Al di là degli appelli attivi all’irresponsabilità che arrivano da pacifisti come Gino Strada, il cui comportamento eroico di chirurgo di guerra rende più autorevole un messaggio dissennato, i sondaggi testimoniano che parte della popolazione italiana, moderata, realistica, si chiede che cosa ci facciamo in posti tanto lontani come l’Afghanistan. Eppure è proprio la presenza occidentale in quell’area dell’Asia centrale che consente di mantenere l’alleanza con il Pakistan e senza questa alleanza (e la collaborazione dei servizi di quel Paese) oggi anche in Italia si piangerebbero migliaia di morti per l’esplosione di aerei in volo tra Inghilterra e Stati Uniti.
In una guerra globale come quella che gli islamo-fascisti hanno dichiarato all’Occidente tutto si tiene: gli atti degli individui si legano a quelli dei movimenti armati e degli stati-terroristi. Il problema non è farsi prendere da isterismi bellicisti, che tra l’altro non aiuterebbero a cogliere le contraddizioni presenti nella jihad, nella guerra santa islamista. Ma una cosa è tenere i nervi saldi, un’altra chiudere gli occhi sulla realtà: una parte del mondo islamico ci ha dichiarato guerra, vuole distruggere Israele, vuole subordinare alla dittatura religiosa tutte le terre abitate dai musulmani, vuole che l’emigrazione islamica viva secondo leggi religiose e non quelle degli Stati ospitanti. Per questi obiettivi si arma, uccide e si prepara a compiere stragi su scala sempre più larga. Dietro questi obiettivi vi sono stati, e non solo movimenti, che pagano, addestrano e guidano i terroristi.

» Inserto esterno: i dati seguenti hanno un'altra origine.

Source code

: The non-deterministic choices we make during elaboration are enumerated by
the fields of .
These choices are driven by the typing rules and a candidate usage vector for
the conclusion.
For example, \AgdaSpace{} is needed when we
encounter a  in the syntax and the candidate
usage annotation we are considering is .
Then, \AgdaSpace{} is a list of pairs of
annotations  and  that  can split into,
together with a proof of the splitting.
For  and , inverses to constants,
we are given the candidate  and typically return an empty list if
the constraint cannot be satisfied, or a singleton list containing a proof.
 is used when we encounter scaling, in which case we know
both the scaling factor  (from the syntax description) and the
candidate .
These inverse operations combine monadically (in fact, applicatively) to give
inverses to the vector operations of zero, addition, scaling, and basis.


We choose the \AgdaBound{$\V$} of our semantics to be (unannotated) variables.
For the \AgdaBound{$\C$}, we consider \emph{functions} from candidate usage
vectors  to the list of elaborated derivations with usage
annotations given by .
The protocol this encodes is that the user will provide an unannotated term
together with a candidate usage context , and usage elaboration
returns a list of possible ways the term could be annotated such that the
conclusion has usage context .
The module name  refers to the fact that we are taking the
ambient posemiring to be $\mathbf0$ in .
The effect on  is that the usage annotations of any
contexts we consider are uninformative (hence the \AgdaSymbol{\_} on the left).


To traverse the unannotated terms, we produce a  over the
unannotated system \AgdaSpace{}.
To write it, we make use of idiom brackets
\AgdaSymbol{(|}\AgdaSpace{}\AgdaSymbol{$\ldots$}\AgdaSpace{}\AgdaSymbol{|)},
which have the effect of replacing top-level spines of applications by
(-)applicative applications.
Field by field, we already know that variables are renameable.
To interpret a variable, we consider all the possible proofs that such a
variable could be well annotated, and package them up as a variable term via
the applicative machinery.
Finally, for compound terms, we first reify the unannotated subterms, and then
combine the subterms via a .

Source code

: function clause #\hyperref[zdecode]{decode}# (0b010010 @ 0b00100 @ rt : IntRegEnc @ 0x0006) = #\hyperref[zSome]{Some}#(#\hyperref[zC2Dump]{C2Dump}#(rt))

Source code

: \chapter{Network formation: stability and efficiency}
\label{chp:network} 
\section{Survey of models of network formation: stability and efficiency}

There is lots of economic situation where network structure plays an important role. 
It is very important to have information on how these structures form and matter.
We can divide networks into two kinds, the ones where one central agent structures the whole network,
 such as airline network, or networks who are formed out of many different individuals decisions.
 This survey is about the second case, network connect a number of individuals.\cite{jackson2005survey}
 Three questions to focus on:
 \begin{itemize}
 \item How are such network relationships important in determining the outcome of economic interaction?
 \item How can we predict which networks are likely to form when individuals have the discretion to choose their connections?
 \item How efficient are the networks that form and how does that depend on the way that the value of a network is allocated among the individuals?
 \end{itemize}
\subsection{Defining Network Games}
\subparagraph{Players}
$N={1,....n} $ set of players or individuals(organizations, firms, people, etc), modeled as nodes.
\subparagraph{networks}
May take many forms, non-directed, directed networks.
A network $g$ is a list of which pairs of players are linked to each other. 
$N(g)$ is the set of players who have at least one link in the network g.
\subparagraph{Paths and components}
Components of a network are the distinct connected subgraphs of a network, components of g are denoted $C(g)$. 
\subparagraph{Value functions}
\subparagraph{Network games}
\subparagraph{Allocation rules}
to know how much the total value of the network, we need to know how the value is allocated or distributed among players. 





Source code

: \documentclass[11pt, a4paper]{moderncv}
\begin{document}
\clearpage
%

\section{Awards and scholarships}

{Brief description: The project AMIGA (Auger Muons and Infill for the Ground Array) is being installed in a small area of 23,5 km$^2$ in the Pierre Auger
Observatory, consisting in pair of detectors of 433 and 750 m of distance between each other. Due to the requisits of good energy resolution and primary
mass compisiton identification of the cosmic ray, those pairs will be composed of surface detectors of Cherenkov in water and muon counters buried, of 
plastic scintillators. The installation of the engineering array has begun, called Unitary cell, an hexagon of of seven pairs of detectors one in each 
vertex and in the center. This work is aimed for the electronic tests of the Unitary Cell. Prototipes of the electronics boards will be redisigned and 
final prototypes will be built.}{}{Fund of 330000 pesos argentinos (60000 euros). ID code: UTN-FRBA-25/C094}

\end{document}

È la consapevolezza di questo scenario che pare mancare al nostro governo: scelte come quelle proposte su emigrazione e cittadinanza, motivate da sentimenti umanitari e democratici in altri momenti anche condivisibili, appaiono oggi assai azzardate, come mostra anche l’esperienza britannica. Segnali di debolezza e accondiscendenza che sono stati lanciati in queste settimane, non fanno che consolidare le tendenze belliciste del fronte islamo-fascista. L’Italia non può non tenere conto anche dei propri interessi nazionali, per esempio nei rapporti con l’Iran: ma una cosa è avere consapevolezza di questi interessi, un’altra trasformare esigenze economiche in cedimenti. In generale, poi, la coscienza della drammaticità dello scenario deve imporre alle grandi forze nazionali che sostengono il governo Prodi di non subordinare la nostra politica estera ai giochetti per tenere dentro questo o quel protagonista minore, di orientamento estremista, interessato solo a un po’ di spazio sulla ribalta.

La politica è l’arte del possibile, dunque anche quella di vezzeggiare un Oliviero Diliberto, se no non c’è più la maggioranza al Senato: ma quando la situazione si fa drammatica, la politichetta deve lasciare spazio a una politica ispirata dagli interessi nazionali. Anche a costo di chiudere un’esperienza di governo sostituendola con scelte d’emergenza che richiedano l’apporto delle grandi forze nazionali collocate all’opposizione.